Its been a good year and I have enjoyed reading your guys posts all year, but with the new year upon us, what are your goals for the 2013 fishing season? I'd like to catch a saugeye over 23" and a pike, not to high of a goal but that's good so I'm not to sad if it doesn't happen needless to say I'm really excited for 2013 fishing!


Posted using Outdoor Hub Campfire


----------



## Dandrews (Oct 10, 2010)

My 2013 goals: 
fish more
fish more with my 13 year old
put my 13 Y.O. on a Fish Ohio flathead...get it on video if I can
explore new water
continue to improve with the fly rod
20" smallmouth
> 26" saugeye


----------



## QueticoMike (Sep 25, 2008)

Fish as much as I can and enjoy every minute of it.


----------



## fishwhacker (Jul 16, 2010)

I had my freezer completely full of fish by june this year. Hoping the spring bite treats me well shooting for early may this year. Bluegills, crappies, walleye, saugeye, perch getting hungry just thinking about it time to thaw another bag out. If not just can't wait to enjoy the outdoors and the thrill of fishing.
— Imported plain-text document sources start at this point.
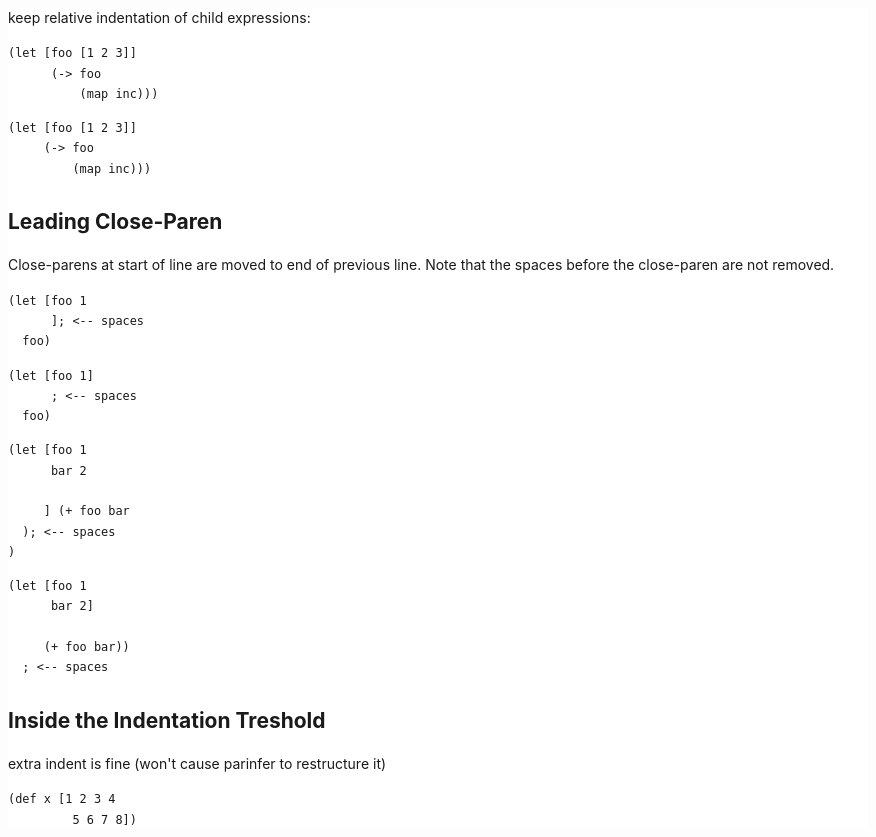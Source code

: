keep relative indentation of child expressions:

```in
(let [foo [1 2 3]]
      (-> foo
          (map inc)))
```

```out
(let [foo [1 2 3]]
     (-> foo
         (map inc)))
```

## Leading Close-Paren


Close-parens at start of line are moved to end of previous line.  Note that the
spaces before the close-paren are not removed.

```in
(let [foo 1
      ]; <-- spaces
  foo)
```

```out
(let [foo 1]
      ; <-- spaces
  foo)
```

```in
(let [foo 1
      bar 2

     ] (+ foo bar
  ); <-- spaces
)
```

```out
(let [foo 1
      bar 2]

     (+ foo bar))
  ; <-- spaces

```

## Inside the Indentation Treshold

extra indent is fine (won't cause parinfer to restructure it)

```in
(def x [1 2 3 4
         5 6 7 8])
```
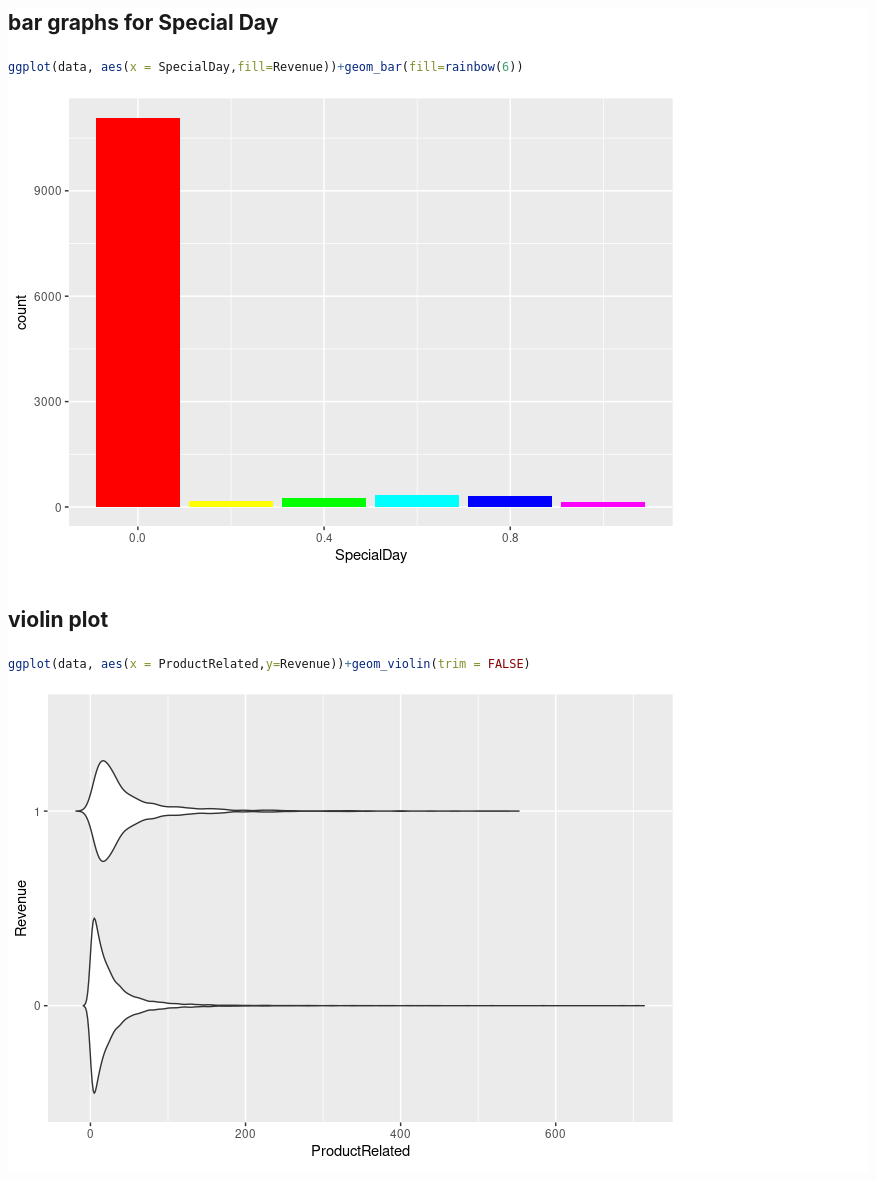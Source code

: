## bar graphs for Special Day

``` r
ggplot(data, aes(x = SpecialDay,fill=Revenue))+geom_bar(fill=rainbow(6))
```

![](purchase_intention_files/figure-gfm/unnamed-chunk-13-1.png)

## violin plot

``` r
ggplot(data, aes(x = ProductRelated,y=Revenue))+geom_violin(trim = FALSE)
```

![](purchase_intention_files/figure-gfm/unnamed-chunk-14-1.png)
Early spring = happy me.


----------



## kingofamberley (Jul 11, 2012)

Last year I got some good learning in, this next year I'd like to hone some skills:
-Catch a BIG hybrid!
-Get better at fly fishing!
-Get more consistent at catching saug/wall/er/eye!
-Get better at top-water fishing!
-Get better at fishing soft plastics!
-Do more fishing while I'm traveling for work!


----------



## inrll (Apr 6, 2012)

-Take my kids fishing more often

-Take myself fishing more often

-Figure out where the big smallies go when it warms up!


----------



## IGbullshark (Aug 10, 2012)

my goal isn't to catch a specific amount of fish. im going to have almost nothing to do this summer so my goal is to take my kayak out and fish every day as long as its not storming. my secondary goal is to try my luck at fly fishing.


----------



## smith07 (Feb 28, 2009)

365 fish, which i would have gotten to this year if I had fished more than a couple of times since June.


----------



## 9Left (Jun 23, 2012)

QueticoMike said:


> Fish as much as I can and enjoy every minute of it.


... perfectly stated.


----------



## midoh39 (May 8, 2005)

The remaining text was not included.